Regarding topic No. 3, Lundahl said, ”The focus is usually on the parents of the kids being baby-sat as `What kind of sitter am I getting?` And equally as important for the parents of the sitter is `Where is my child going?` If it was my child, I`d be real tentative to let her go to a parent`s house I knew nothing about.

”You want someone you know something about. And it goes both ways. The parents of the kids need to know about the sitters and the sitter`s parents need to know about the parents of the kids.”

One way to accomplish this is by setting up a pre-meeting among both sets of parents, the sitter and the children to be baby-sat, said Barbara Dahl, extension home economist for the University of Illinois Cooperative Extension Service of Lake County, Grayslake.

”The first time my son started sitting, he put an ad in the paper and a mother came over with her two girls and a boy and visited with my son and with me,” Dahl said. ”Then she invited him over to her house to visit. Everybody got to know each other, and she got a feel, well, would she be comfortable with him, and he also got to decide would he be comfortable sitting with these kids.
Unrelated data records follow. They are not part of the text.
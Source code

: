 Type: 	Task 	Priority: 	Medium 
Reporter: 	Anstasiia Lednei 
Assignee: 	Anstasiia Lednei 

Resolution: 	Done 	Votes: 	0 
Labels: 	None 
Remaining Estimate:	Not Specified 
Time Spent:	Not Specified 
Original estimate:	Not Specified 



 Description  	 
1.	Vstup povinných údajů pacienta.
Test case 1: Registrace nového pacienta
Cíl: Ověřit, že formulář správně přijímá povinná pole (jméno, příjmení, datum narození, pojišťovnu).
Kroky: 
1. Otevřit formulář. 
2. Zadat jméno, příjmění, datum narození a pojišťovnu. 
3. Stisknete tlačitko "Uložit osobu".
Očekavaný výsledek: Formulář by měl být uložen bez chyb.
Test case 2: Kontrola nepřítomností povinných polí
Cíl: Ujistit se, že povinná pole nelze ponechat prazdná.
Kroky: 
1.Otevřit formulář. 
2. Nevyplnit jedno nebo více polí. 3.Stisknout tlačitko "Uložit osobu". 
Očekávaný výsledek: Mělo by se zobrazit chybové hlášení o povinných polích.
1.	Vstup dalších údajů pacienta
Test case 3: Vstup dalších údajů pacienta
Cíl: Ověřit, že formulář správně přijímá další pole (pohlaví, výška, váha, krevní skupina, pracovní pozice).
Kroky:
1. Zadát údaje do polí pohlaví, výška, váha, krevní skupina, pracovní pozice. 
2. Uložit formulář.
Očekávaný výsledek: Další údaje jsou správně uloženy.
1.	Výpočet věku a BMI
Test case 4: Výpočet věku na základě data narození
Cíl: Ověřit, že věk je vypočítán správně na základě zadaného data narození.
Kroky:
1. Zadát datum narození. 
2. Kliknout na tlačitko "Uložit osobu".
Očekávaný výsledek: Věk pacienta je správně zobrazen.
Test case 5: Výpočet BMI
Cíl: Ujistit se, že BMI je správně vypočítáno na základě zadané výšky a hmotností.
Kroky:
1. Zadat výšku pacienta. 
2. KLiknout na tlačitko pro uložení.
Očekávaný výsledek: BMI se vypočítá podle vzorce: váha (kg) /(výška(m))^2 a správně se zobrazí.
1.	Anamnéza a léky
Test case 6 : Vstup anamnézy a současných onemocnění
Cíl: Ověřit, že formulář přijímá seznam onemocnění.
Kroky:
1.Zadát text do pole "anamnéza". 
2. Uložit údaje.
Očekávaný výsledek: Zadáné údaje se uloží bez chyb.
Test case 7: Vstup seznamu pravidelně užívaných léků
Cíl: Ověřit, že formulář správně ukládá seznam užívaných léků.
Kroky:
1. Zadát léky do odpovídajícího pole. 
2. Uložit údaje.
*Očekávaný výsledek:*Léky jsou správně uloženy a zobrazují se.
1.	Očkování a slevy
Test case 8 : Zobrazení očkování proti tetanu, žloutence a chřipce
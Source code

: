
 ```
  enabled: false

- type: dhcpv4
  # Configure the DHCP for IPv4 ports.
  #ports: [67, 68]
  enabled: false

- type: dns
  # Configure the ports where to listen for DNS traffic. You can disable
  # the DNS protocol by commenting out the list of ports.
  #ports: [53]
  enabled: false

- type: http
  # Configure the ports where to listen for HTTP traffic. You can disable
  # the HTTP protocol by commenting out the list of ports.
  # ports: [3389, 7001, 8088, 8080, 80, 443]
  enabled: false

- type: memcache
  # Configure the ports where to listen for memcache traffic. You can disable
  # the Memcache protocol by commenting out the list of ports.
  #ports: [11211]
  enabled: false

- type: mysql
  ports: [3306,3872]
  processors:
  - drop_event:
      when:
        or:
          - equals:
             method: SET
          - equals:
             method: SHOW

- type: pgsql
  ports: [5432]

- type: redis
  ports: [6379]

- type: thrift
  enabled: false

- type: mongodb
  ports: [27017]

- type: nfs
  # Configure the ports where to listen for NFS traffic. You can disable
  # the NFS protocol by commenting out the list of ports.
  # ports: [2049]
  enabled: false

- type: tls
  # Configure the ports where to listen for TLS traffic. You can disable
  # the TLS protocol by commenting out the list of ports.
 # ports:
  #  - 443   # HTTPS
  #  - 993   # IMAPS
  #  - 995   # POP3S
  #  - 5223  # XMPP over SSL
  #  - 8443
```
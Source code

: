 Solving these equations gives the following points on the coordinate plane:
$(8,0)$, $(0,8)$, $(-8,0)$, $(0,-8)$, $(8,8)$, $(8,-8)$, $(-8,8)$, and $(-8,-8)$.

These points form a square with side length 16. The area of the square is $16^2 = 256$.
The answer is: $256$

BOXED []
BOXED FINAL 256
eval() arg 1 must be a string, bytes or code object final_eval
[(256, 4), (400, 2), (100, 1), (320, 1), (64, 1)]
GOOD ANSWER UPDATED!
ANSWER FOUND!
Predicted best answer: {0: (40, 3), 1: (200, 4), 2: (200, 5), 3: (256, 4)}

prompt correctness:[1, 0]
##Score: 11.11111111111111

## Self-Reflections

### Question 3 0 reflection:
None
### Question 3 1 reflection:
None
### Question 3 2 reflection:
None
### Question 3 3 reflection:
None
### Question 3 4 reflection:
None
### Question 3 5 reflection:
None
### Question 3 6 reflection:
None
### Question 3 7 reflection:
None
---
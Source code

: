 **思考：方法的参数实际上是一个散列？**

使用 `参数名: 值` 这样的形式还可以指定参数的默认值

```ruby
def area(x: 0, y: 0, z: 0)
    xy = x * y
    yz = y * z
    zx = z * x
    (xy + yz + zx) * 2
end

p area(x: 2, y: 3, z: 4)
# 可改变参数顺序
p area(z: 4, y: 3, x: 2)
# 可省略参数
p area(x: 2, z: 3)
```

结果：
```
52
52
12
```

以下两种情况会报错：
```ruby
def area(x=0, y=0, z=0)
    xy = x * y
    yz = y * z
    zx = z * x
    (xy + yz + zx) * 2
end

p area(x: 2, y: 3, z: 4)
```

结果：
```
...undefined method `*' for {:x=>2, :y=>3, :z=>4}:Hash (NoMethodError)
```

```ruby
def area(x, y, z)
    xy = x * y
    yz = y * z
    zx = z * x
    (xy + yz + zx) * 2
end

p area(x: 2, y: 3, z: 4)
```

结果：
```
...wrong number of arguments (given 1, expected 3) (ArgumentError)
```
”And I thought that was really a very good way to handle it because she could say, `Well, I`ll call you.` And if he didn`t hear from her, then he would know, `Well, she really didn`t think I was somebody she wanted in her house.` Or, he could say, `I don`t want to sit with those kids, they`re terrors.` So he would also have that option.”

In addition, Dahl said the pre-meeting is important because ”you just don`t want to drop a kid in cold-especially a young one. You have to spend time with them, saying here`s the phone, here`s the back door, here`s the front door, here is where the toys are stored.” She added that`s it`s important to go over it again when they come to sit for the first time so that they realize ”that they have quite a responsibility and have to know how to handle it.

”… And they think they`re just going to sit on the phone and talk to their friends and eat ice cream. Sorry, it`s a responsibility.”